- Work required
Please return each record exactly as it stands.

Collected data:
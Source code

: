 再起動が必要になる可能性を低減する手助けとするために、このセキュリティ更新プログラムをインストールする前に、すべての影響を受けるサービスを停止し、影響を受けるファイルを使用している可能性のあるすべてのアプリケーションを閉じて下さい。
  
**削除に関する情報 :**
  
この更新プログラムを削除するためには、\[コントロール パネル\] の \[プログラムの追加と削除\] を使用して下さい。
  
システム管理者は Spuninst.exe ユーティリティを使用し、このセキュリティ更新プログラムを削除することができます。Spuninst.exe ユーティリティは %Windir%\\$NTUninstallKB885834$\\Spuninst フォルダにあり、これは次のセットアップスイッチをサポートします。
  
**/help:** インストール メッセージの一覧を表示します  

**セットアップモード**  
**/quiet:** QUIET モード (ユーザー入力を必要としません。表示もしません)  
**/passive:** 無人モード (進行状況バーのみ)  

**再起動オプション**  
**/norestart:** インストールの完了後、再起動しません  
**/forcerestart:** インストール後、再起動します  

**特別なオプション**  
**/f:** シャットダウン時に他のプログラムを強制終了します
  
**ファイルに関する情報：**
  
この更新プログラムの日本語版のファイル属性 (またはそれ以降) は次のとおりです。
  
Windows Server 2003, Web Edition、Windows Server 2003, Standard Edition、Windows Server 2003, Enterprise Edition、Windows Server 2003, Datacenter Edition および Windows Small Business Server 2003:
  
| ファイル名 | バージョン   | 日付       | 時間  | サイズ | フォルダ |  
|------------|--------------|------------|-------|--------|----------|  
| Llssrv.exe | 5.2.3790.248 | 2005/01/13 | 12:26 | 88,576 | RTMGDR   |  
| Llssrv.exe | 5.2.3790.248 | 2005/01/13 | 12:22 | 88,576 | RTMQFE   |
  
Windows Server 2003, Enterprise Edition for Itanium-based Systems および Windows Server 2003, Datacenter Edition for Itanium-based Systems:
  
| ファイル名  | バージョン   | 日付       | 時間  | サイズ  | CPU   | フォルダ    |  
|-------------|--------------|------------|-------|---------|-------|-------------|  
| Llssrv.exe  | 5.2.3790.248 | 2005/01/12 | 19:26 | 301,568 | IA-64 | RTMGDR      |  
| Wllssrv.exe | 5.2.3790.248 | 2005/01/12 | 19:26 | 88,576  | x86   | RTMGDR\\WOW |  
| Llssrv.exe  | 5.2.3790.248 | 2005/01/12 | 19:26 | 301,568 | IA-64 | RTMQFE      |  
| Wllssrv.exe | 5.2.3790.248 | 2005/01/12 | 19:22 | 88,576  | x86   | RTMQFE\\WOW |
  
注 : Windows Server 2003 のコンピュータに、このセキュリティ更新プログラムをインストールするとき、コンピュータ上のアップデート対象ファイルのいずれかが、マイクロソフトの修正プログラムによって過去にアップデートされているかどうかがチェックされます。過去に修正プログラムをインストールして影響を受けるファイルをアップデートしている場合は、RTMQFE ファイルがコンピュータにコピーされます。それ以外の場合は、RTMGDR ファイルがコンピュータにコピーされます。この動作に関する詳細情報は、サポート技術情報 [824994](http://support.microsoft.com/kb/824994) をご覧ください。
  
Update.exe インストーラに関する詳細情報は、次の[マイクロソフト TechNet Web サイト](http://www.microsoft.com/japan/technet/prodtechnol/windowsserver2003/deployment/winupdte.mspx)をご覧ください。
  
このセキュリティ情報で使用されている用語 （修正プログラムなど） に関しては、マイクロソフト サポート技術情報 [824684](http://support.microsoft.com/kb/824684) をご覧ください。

- Your response
Source code

: 再起動が必要になる可能性を低減する手助けとするために、このセキュリティ更新プログラムをインストールする前に、すべての影響を受けるサービスを停止し、影響を受けるファイルを使用している可能性のあるすべてのアプリケーションを閉じて下さい。
  
**削除に関する情報 :**
  
この更新プログラムを削除するためには、\[コントロール パネル\] の \[プログラムの追加と削除\] を使用して下さい。
  
システム管理者は Spuninst.exe ユーティリティを使用し、このセキュリティ更新プログラムを削除することができます。Spuninst.exe ユーティリティは %Windir%\\$NTUninstallKB885834$\\Spuninst フォルダにあり、これは次のセットアップスイッチをサポートします。
  
**/help:** インストール メッセージの一覧を表示します  

**セットアップモード**  
**/quiet:** QUIET モード (ユーザー入力を必要としません。表示もしません)  
**/passive:** 無人モード (進行状況バーのみ)  

**再起動オプション**  
**/norestart:** インストールの完了後、再起動しません  
**/forcerestart:** インストール後、再起動します  

**特別なオプション**  
**/f:** シャットダウン時に他のプログラムを強制終了します
  
**ファイルに関する情報：**
  
この更新プログラムの日本語版のファイル属性 (またはそれ以降) は次のとおりです。
  
Windows Server 2003, Web Edition、Windows Server 2003, Standard Edition、Windows Server 2003, Enterprise Edition、Windows Server 2003, Datacenter Edition および Windows Small Business Server 2003:
  
| ファイル名 | バージョン   | 日付       | 時間  | サイズ | フォルダ |  
|------------|--------------|------------|-------|--------|----------|  
| Llssrv.exe | 5.2.3790.248 | 2005/01/13 | 12:26 | 88,576 | RTMGDR   |  
| Llssrv.exe | 5.2.3790.248 | 2005/01/13 | 12:22 | 88,576 | RTMQFE   |
  
Windows Server 2003, Enterprise Edition for Itanium-based Systems および Windows Server 2003, Datacenter Edition for Itanium-based Systems:
  
| ファイル名  | バージョン   | 日付       | 時間  | サイズ  | CPU   | フォルダ    |  
|-------------|--------------|------------|-------|---------|-------|-------------|  
| Llssrv.exe  | 5.2.3790.248 | 2005/01/12 | 19:26 | 301,568 | IA-64 | RTMGDR      |  
| Wllssrv.exe | 5.2.3790.248 | 2005/01/12 | 19:26 | 88,576  | x86   | RTMGDR\\WOW |  
| Llssrv.exe  | 5.2.3790.248 | 2005/01/12 | 19:26 | 301,568 | IA-64 | RTMQFE      |  
| Wllssrv.exe | 5.2.3790.248 | 2005/01/12 | 19:22 | 88,576  | x86   | RTMQFE\\WOW |
  
注 : Windows Server 2003 のコンピュータに、このセキュリティ更新プログラムをインストールするとき、コンピュータ上のアップデート対象ファイルのいずれかが、マイクロソフトの修正プログラムによって過去にアップデートされているかどうかがチェックされます。過去に修正プログラムをインストールして影響を受けるファイルをアップデートしている場合は、RTMQFE ファイルがコンピュータにコピーされます。それ以外の場合は、RTMGDR ファイルがコンピュータにコピーされます。この動作に関する詳細情報は、サポート技術情報 [824994](http://support.microsoft.com/kb/824994) をご覧ください。
  
Update.exe インストーラに関する詳細情報は、次の[マイクロソフト TechNet Web サイト](http://www.microsoft.com/japan/technet/prodtechnol/windowsserver2003/deployment/winupdte.mspx)をご覧ください。
  
このセキュリティ情報で使用されている用語 （修正プログラムなど） に関しては、マイクロソフト サポート技術情報 [824684](http://support.microsoft.com/kb/824684) をご覧ください。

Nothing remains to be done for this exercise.